### ASSIGNMENT
Every line of the data below that holds the string "function" needs to be reported.

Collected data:
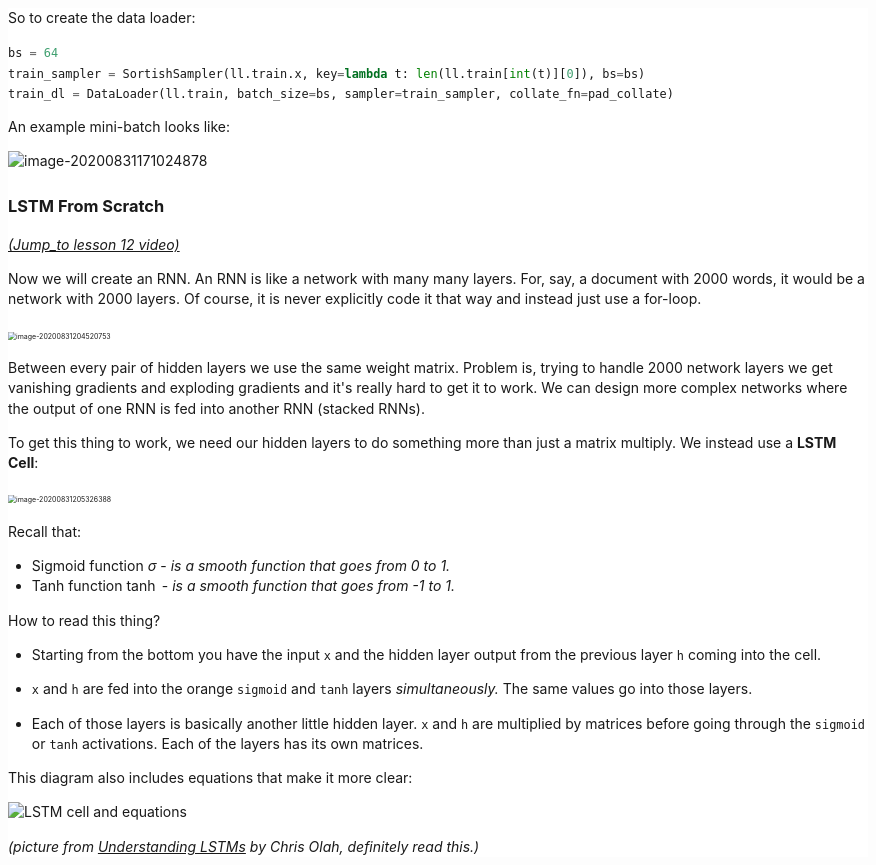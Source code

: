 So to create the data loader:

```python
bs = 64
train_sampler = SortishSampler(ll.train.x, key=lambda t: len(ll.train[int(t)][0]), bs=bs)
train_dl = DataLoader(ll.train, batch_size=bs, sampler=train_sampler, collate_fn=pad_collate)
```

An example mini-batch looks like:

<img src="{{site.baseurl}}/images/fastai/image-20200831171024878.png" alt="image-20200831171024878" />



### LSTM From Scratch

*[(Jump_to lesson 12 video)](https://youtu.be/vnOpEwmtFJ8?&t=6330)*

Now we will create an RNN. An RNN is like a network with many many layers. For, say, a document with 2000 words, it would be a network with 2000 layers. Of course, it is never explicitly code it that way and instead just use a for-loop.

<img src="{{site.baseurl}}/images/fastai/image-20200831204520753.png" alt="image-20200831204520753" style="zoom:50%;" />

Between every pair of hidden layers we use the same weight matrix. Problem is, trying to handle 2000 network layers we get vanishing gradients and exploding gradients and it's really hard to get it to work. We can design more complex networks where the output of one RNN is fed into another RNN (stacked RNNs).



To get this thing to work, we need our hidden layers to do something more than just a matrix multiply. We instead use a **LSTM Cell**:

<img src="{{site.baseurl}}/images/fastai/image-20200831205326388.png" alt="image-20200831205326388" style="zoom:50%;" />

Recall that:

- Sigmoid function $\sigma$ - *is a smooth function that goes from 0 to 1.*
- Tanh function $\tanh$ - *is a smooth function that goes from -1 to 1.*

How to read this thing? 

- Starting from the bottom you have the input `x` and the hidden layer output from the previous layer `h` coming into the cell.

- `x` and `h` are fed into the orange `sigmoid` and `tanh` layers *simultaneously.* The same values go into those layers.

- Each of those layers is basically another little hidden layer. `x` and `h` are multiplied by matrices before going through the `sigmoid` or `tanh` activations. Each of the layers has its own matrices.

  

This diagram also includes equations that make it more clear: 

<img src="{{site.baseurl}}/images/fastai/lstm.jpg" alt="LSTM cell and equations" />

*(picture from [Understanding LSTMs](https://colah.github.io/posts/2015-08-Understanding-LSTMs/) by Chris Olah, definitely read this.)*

### SOLUTION FOR THIS PROBLEM
- Sigmoid function $\sigma$ - *is a smooth function that goes from 0 to 1.*
- Tanh function $\tanh$ - *is a smooth function that goes from -1 to 1.*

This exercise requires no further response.